Well, thanks to readers, I’ve learned that there is another Down East; it is down south in Carteret County, along the Atlantic coast around the middle of North Carolina! Just look at the similarities of the coastline in Down East Maine and Down East North Carolina. Here is Maine:
And here is North Carolina:
In both cases, the prevailing west winds mean ships sailing downwind are sailing east, or Down East.
Not to be outdone, a sailor on Long Island writes in about a similar usage. My reader described sailing “up island” when sailing west, or up into the prevailing winds. I’m presuming the opposite also holds true and the prevailing westerly winds sends you sailing downwind, or “down island” out to the east. Sailors out there: is this true?

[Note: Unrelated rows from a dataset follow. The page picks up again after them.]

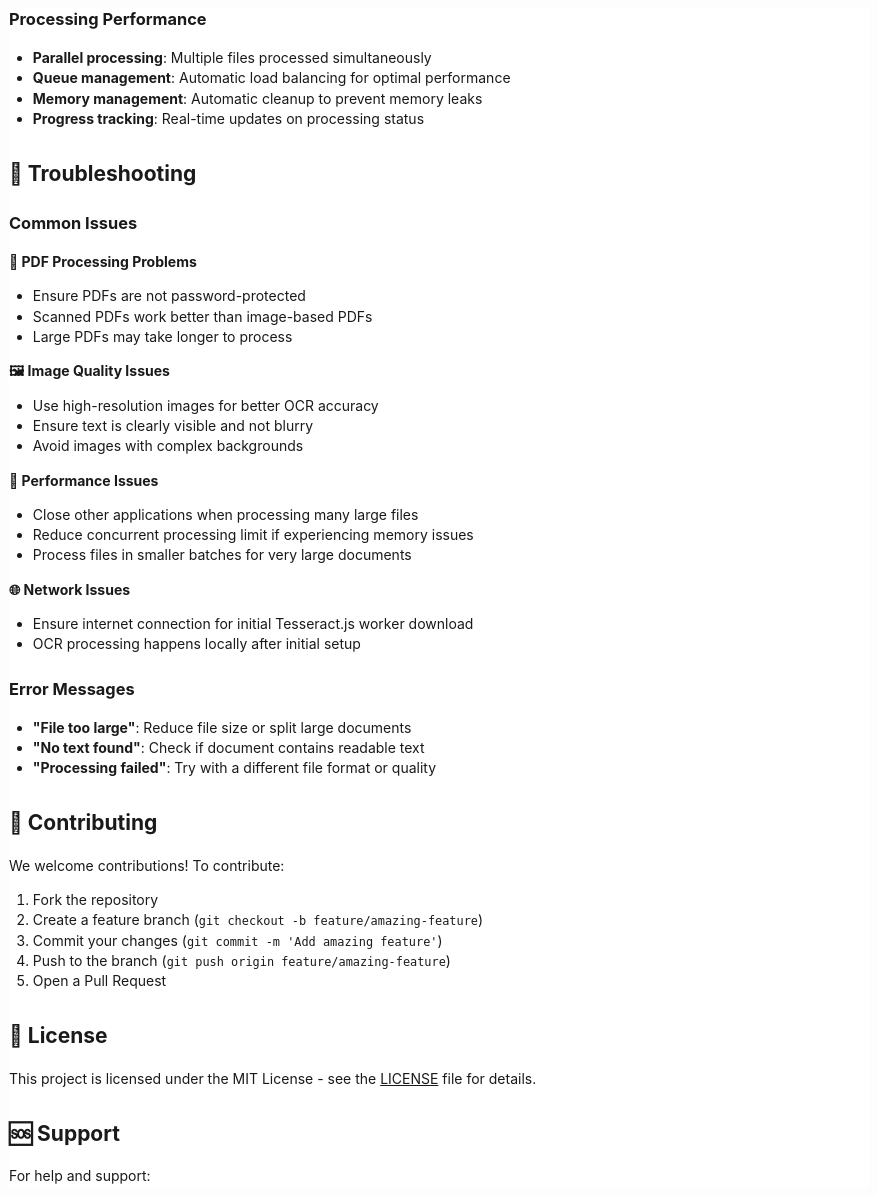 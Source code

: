 ### Processing Performance
- **Parallel processing**: Multiple files processed simultaneously
- **Queue management**: Automatic load balancing for optimal performance
- **Memory management**: Automatic cleanup to prevent memory leaks
- **Progress tracking**: Real-time updates on processing status

## 🔧 Troubleshooting

### Common Issues

**📄 PDF Processing Problems**
- Ensure PDFs are not password-protected
- Scanned PDFs work better than image-based PDFs
- Large PDFs may take longer to process

**🖼️ Image Quality Issues**
- Use high-resolution images for better OCR accuracy
- Ensure text is clearly visible and not blurry
- Avoid images with complex backgrounds

**💾 Performance Issues**
- Close other applications when processing many large files
- Reduce concurrent processing limit if experiencing memory issues
- Process files in smaller batches for very large documents

**🌐 Network Issues**
- Ensure internet connection for initial Tesseract.js worker download
- OCR processing happens locally after initial setup

### Error Messages
- **"File too large"**: Reduce file size or split large documents
- **"No text found"**: Check if document contains readable text
- **"Processing failed"**: Try with a different file format or quality

## 🤝 Contributing

We welcome contributions! To contribute:

1. Fork the repository
2. Create a feature branch (`git checkout -b feature/amazing-feature`)
3. Commit your changes (`git commit -m 'Add amazing feature'`)
4. Push to the branch (`git push origin feature/amazing-feature`)
5. Open a Pull Request

## 📄 License

This project is licensed under the MIT License - see the [LICENSE](LICENSE) file for details.

## 🆘 Support

For help and support:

I suppose we should scour the Atlantic seaboard to see if there are others areas where you would sail downwind to travel east.
I’m writing this from Down Under, watching the sailboats out in Sydney Harbor. There are stiff winds today, probably about 40 knots, and the flags at the Royal Botanical Gardens indicate southeasterly winds, at least right here.
Any sailing talk about Sydney Harbor becomes complicated very quickly; there are hills and valleys all around the harbor, and many inlets along the main waterway, which lead to the headlands and out into the ocean. The wind must be finicky and shifty, to say the least. It is too much of a brain teaser to imagine what sailing Down East means here Down Under. Anyone?